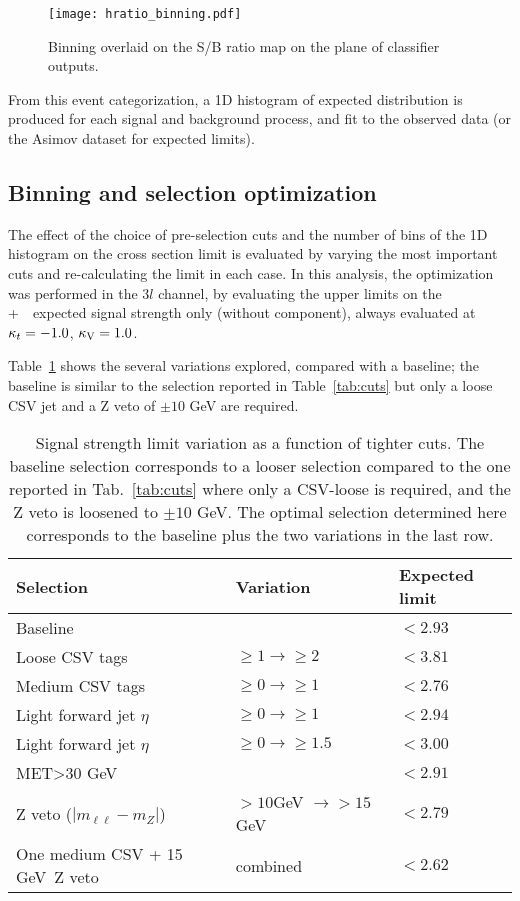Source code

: \begin{figure} [!h]
 \centering
 \texttt{[image: hratio\_binning.pdf]}
\caption{Binning overlaid on the S/B ratio map on the plane of classifier outputs.}
\label{fig:binning}
\end{figure}

From this event categorization, a 1D histogram of expected distribution is produced for each signal and background process, and fit to the observed data (or the Asimov dataset for expected limits).

\subsection{Binning and selection optimization}\label{sec:binopt}

The effect of the choice of pre-selection cuts and the number of bins of the 1D histogram on the cross section limit is evaluated by varying the most important cuts and re-calculating the limit in each case. In this analysis, the optimization was performed in the $3l$ channel, by evaluating the upper limits on the \tHq+\ \tHW\ expected signal strength only (without \ttH component), always evaluated at $\kappa_t=-1.0$, $\kappa_\text{V}=1.0$.

Table~\ref{cut_limit} shows the several variations explored, compared with a baseline; the baseline is similar to the selection reported in Table~\ref{tab:cuts} but only a loose CSV jet and a Z veto of $\pm10$ GeV are required. 

\begin{table}[h!]
\centering
\begin{tabular}{lll}
Selection                         & Variation                & Expected limit \\ \hline
Baseline                          &                          & $<2.93$\\
Loose CSV tags                    & $\geq 1 \to \geq 2$      & $<3.81$\\
Medium CSV tags                   & $\geq 0 \to \geq 1$      & $<2.76$\\
Light forward jet $\eta$          & $\geq 0 \to \geq 1$      & $<2.94$\\
Light forward jet $\eta$          & $\geq 0 \to \geq 1.5$    & $<3.00$\\
MET>30 GeV                        &                          & $<2.91$\\
Z veto ($|m_{\ell\ell}-m_Z|$)     & $>10$GeV $\to >15$ GeV   & $<2.79$\\
One medium CSV + 15 GeV\ Z veto   & combined                 & $<2.62$\\\hline
\end{tabular}
\caption[Selection cuts optimization.]{Signal strength limit variation as a function of tighter cuts. The baseline selection corresponds to a looser selection compared to the one reported in Tab.~\ref{tab:cuts} where only a CSV-loose \bjet is required, and the Z veto is loosened to $\pm10$ GeV. The optimal selection determined here corresponds to the baseline plus the two variations in the last row.}
\label{cut_limit}
\end{table}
____________________
* **How to complete this task**: Return the number of lines in the material holding the string "caption", and no other text.

* **Output below**: 2